__INPUT DATA__
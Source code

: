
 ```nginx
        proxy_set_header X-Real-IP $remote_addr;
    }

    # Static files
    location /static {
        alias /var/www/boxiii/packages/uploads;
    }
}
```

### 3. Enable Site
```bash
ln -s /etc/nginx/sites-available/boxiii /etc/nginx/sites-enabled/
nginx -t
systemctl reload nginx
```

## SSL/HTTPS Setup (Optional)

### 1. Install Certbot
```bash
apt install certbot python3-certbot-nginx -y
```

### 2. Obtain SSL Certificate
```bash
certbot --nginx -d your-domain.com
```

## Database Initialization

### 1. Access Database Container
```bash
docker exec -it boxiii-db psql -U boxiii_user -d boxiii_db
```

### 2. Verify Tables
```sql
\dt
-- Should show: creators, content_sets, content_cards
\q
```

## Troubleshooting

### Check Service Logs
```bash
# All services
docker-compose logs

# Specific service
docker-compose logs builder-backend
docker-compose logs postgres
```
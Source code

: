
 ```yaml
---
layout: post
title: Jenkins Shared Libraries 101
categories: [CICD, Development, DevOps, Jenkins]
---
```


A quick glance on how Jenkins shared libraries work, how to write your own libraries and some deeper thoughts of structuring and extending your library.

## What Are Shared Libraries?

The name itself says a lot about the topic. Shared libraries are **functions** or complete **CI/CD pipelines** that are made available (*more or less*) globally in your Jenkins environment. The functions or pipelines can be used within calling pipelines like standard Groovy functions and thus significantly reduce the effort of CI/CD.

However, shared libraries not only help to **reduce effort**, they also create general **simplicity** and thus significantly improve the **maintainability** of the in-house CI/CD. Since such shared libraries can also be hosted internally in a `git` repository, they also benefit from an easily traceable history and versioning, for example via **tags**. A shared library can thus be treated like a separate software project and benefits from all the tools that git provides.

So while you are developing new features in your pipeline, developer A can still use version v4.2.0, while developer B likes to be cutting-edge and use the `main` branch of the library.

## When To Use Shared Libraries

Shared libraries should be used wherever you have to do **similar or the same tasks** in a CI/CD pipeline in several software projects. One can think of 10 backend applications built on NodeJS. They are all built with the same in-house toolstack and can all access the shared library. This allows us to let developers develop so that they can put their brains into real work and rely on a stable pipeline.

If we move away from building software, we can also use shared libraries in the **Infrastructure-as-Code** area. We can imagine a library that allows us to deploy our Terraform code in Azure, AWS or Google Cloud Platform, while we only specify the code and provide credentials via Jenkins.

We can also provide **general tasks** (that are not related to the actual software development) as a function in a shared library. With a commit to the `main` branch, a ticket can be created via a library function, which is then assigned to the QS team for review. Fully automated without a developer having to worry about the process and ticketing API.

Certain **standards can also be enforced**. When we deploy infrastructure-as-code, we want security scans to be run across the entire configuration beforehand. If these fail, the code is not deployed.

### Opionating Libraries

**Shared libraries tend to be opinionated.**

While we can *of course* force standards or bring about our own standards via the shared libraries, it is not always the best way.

__WHAT YOU NEED TO DO__
Please transcribe the material above in full, keeping every character intact.

__YOUR RESPONSE__
Source code

:
 ```nginx
        proxy_set_header X-Real-IP $remote_addr;
    }

    # Static files
    location /static {
        alias /var/www/boxiii/packages/uploads;
    }
}
```

### 3. Enable Site
```bash
ln -s /etc/nginx/sites-available/boxiii /etc/nginx/sites-enabled/
nginx -t
systemctl reload nginx
```

## SSL/HTTPS Setup (Optional)

### 1. Install Certbot
```bash
apt install certbot python3-certbot-nginx -y
```

### 2. Obtain SSL Certificate
```bash
certbot --nginx -d your-domain.com
```

## Database Initialization

### 1. Access Database Container
```bash
docker exec -it boxiii-db psql -U boxiii_user -d boxiii_db
```

### 2. Verify Tables
```sql
\dt
-- Should show: creators, content_sets, content_cards
\q
```

## Troubleshooting

### Check Service Logs
```bash
# All services
docker-compose logs

# Specific service
docker-compose logs builder-backend
docker-compose logs postgres
```
Source code

:
 ```yaml
---
layout: post
title: Jenkins Shared Libraries 101
categories: [CICD, Development, DevOps, Jenkins]
---
```


A quick glance on how Jenkins shared libraries work, how to write your own libraries and some deeper thoughts of structuring and extending your library.

## What Are Shared Libraries?

The name itself says a lot about the topic. Shared libraries are **functions** or complete **CI/CD pipelines** that are made available (*more or less*) globally in your Jenkins environment. The functions or pipelines can be used within calling pipelines like standard Groovy functions and thus significantly reduce the effort of CI/CD.

However, shared libraries not only help to **reduce effort**, they also create general **simplicity** and thus significantly improve the **maintainability** of the in-house CI/CD. Since such shared libraries can also be hosted internally in a `git` repository, they also benefit from an easily traceable history and versioning, for example via **tags**. A shared library can thus be treated like a separate software project and benefits from all the tools that git provides.

So while you are developing new features in your pipeline, developer A can still use version v4.2.0, while developer B likes to be cutting-edge and use the `main` branch of the library.

## When To Use Shared Libraries

Shared libraries should be used wherever you have to do **similar or the same tasks** in a CI/CD pipeline in several software projects. One can think of 10 backend applications built on NodeJS. They are all built with the same in-house toolstack and can all access the shared library. This allows us to let developers develop so that they can put their brains into real work and rely on a stable pipeline.

If we move away from building software, we can also use shared libraries in the **Infrastructure-as-Code** area. We can imagine a library that allows us to deploy our Terraform code in Azure, AWS or Google Cloud Platform, while we only specify the code and provide credentials via Jenkins.

We can also provide **general tasks** (that are not related to the actual software development) as a function in a shared library. With a commit to the `main` branch, a ticket can be created via a library function, which is then assigned to the QS team for review. Fully automated without a developer having to worry about the process and ticketing API.

Certain **standards can also be enforced**. When we deploy infrastructure-as-code, we want security scans to be run across the entire configuration beforehand. If these fail, the code is not deployed.

### Opionating Libraries

**Shared libraries tend to be opinionated.**

While we can *of course* force standards or bring about our own standards via the shared libraries, it is not always the best way.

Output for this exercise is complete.